__Work task__: I would like each line of the data that holds the word "muốn" copied out.

(Data to examine)

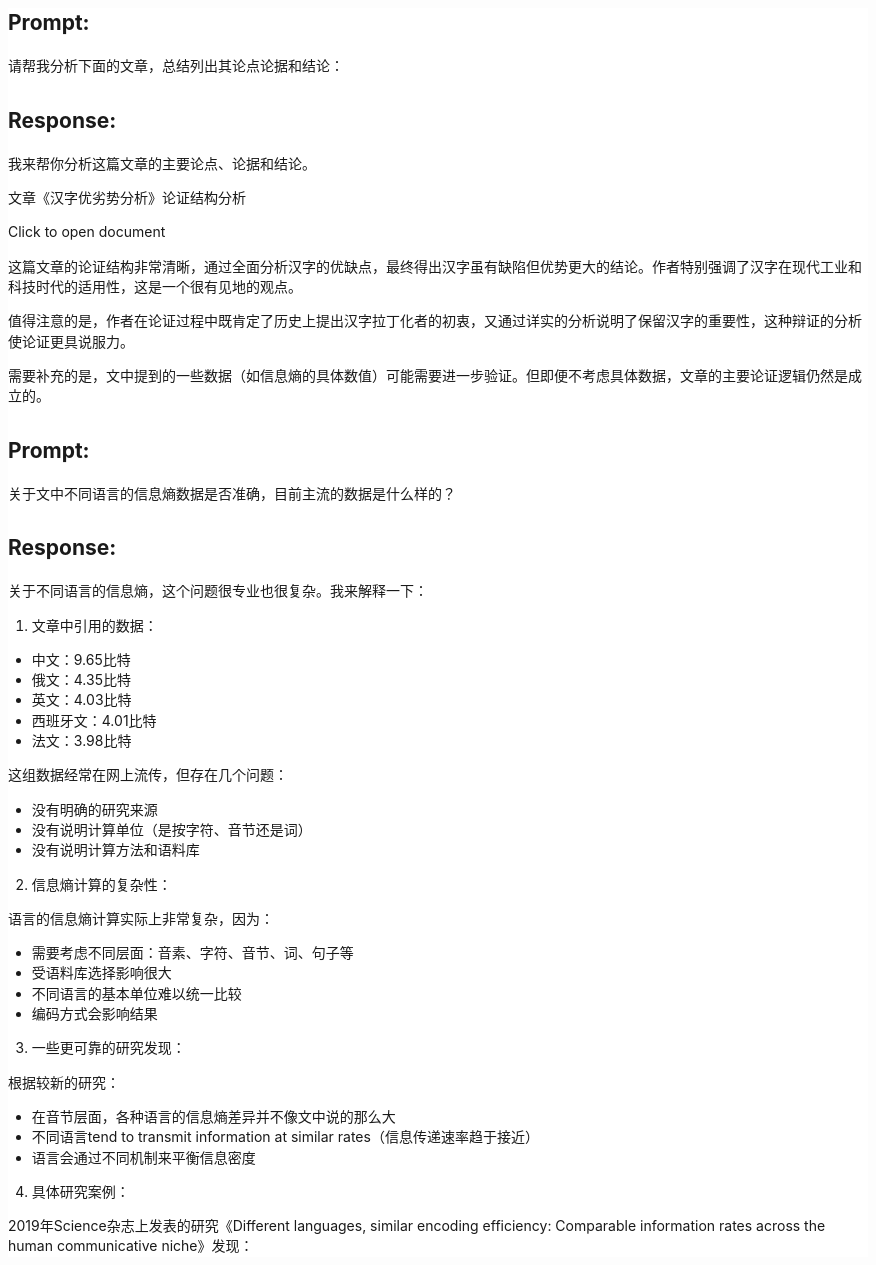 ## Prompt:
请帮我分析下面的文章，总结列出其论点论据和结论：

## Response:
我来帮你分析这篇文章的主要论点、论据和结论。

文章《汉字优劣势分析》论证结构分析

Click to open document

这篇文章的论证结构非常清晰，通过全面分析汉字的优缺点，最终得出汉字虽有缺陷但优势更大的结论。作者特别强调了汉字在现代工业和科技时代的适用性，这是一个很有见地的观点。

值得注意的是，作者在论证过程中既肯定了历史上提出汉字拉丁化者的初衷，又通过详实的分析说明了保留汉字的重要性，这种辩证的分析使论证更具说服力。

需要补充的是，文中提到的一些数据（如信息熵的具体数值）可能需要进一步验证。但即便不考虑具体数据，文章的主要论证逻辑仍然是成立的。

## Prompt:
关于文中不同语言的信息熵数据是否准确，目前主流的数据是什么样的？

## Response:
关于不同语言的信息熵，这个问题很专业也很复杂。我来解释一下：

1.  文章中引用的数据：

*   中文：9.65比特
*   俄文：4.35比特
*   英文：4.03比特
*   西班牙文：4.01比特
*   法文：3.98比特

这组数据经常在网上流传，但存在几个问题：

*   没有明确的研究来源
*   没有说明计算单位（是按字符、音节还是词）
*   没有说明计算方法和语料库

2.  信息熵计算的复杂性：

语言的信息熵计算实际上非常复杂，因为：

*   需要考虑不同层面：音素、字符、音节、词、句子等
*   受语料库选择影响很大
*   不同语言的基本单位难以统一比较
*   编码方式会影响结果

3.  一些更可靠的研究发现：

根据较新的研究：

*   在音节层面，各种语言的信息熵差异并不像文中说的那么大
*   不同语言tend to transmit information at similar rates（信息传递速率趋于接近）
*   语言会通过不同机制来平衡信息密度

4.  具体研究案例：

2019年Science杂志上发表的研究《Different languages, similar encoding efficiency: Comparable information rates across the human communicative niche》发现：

(End Data to examine)
(Data to examine)

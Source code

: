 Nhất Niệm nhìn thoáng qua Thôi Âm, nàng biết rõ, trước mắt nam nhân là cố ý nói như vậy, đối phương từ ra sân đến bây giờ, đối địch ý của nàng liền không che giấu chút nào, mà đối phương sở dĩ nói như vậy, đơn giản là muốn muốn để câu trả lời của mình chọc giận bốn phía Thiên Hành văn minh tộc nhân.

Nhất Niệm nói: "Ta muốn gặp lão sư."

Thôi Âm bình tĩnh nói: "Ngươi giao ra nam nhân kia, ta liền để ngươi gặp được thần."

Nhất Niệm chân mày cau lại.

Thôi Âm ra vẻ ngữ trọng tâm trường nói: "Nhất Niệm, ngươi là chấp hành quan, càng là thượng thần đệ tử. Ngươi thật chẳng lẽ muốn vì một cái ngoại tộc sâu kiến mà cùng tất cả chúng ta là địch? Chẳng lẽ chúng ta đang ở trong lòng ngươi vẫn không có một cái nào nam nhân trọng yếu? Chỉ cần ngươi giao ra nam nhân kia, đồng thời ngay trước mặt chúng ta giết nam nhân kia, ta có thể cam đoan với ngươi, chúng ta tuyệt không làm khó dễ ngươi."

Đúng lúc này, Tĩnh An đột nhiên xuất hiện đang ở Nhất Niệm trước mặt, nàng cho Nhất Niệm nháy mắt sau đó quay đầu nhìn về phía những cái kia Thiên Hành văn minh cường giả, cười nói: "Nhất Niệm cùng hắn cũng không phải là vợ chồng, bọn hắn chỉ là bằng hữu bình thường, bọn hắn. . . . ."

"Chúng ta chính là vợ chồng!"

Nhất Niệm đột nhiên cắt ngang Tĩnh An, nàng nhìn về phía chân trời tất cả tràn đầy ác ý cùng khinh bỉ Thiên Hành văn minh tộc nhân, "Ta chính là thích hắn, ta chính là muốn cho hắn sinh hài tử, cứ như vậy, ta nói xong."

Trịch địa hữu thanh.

(End Data to examine)
(Data to examine)

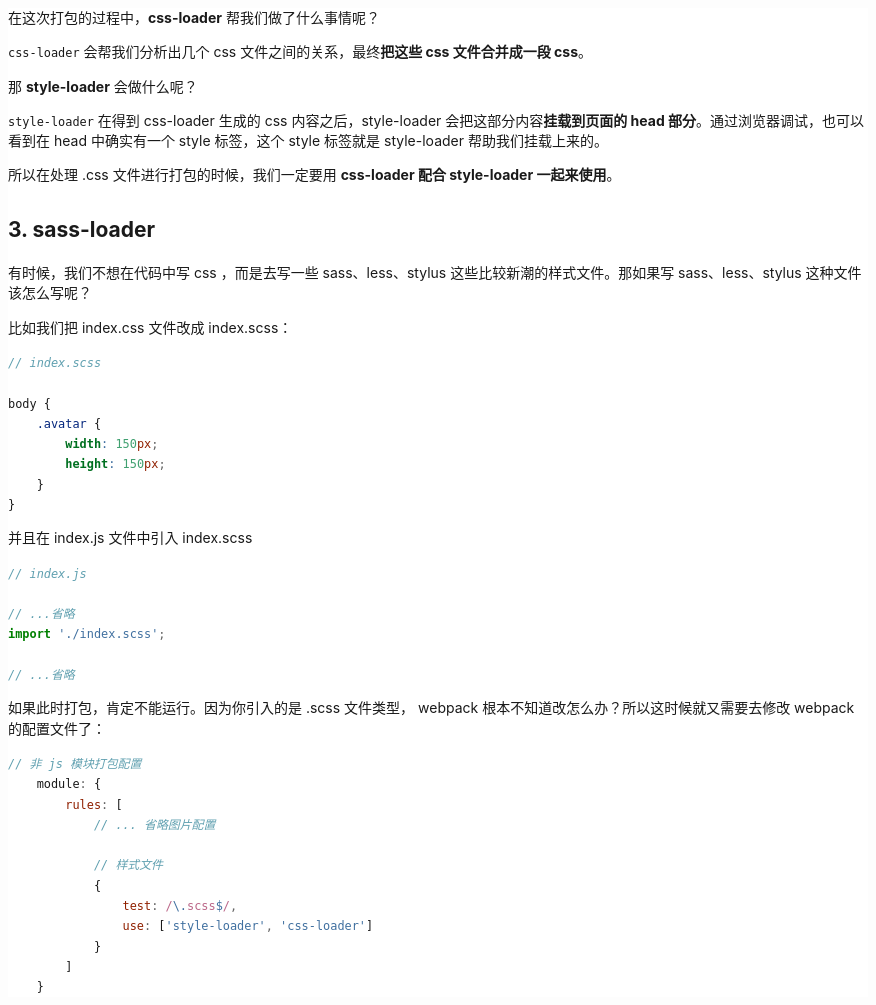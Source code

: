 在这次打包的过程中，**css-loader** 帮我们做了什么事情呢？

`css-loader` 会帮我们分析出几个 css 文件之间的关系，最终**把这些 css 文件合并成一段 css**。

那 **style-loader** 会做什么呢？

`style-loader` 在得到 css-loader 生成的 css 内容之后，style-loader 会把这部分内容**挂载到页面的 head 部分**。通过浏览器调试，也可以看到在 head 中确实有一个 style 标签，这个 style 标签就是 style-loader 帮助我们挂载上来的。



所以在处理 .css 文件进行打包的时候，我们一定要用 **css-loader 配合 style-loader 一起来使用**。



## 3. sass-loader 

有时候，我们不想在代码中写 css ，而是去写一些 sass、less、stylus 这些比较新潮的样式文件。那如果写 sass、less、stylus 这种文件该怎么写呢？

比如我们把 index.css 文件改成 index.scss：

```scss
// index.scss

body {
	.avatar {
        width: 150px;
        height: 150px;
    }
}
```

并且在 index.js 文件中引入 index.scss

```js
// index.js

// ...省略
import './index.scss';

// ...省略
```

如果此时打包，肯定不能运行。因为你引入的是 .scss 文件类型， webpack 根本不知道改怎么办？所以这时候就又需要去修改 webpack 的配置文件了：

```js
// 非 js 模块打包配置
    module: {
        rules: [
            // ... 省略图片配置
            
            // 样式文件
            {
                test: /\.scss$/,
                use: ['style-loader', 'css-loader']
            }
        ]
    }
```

(End Data to examine)

__Solution to the problem__:
: Nhất Niệm nhìn thoáng qua Thôi Âm, nàng biết rõ, trước mắt nam nhân là cố ý nói như vậy, đối phương từ ra sân đến bây giờ, đối địch ý của nàng liền không che giấu chút nào, mà đối phương sở dĩ nói như vậy, đơn giản là muốn muốn để câu trả lời của mình chọc giận bốn phía Thiên Hành văn minh tộc nhân.
Nhất Niệm nói: "Ta muốn gặp lão sư."
Thôi Âm ra vẻ ngữ trọng tâm trường nói: "Nhất Niệm, ngươi là chấp hành quan, càng là thượng thần đệ tử. Ngươi thật chẳng lẽ muốn vì một cái ngoại tộc sâu kiến mà cùng tất cả chúng ta là địch? Chẳng lẽ chúng ta đang ở trong lòng ngươi vẫn không có một cái nào nam nhân trọng yếu? Chỉ cần ngươi giao ra nam nhân kia, đồng thời ngay trước mặt chúng ta giết nam nhân kia, ta có thể cam đoan với ngươi, chúng ta tuyệt không làm khó dễ ngươi."
Nhất Niệm đột nhiên cắt ngang Tĩnh An, nàng nhìn về phía chân trời tất cả tràn đầy ác ý cùng khinh bỉ Thiên Hành văn minh tộc nhân, "Ta chính là thích hắn, ta chính là muốn cho hắn sinh hài tử, cứ như vậy, ta nói xong."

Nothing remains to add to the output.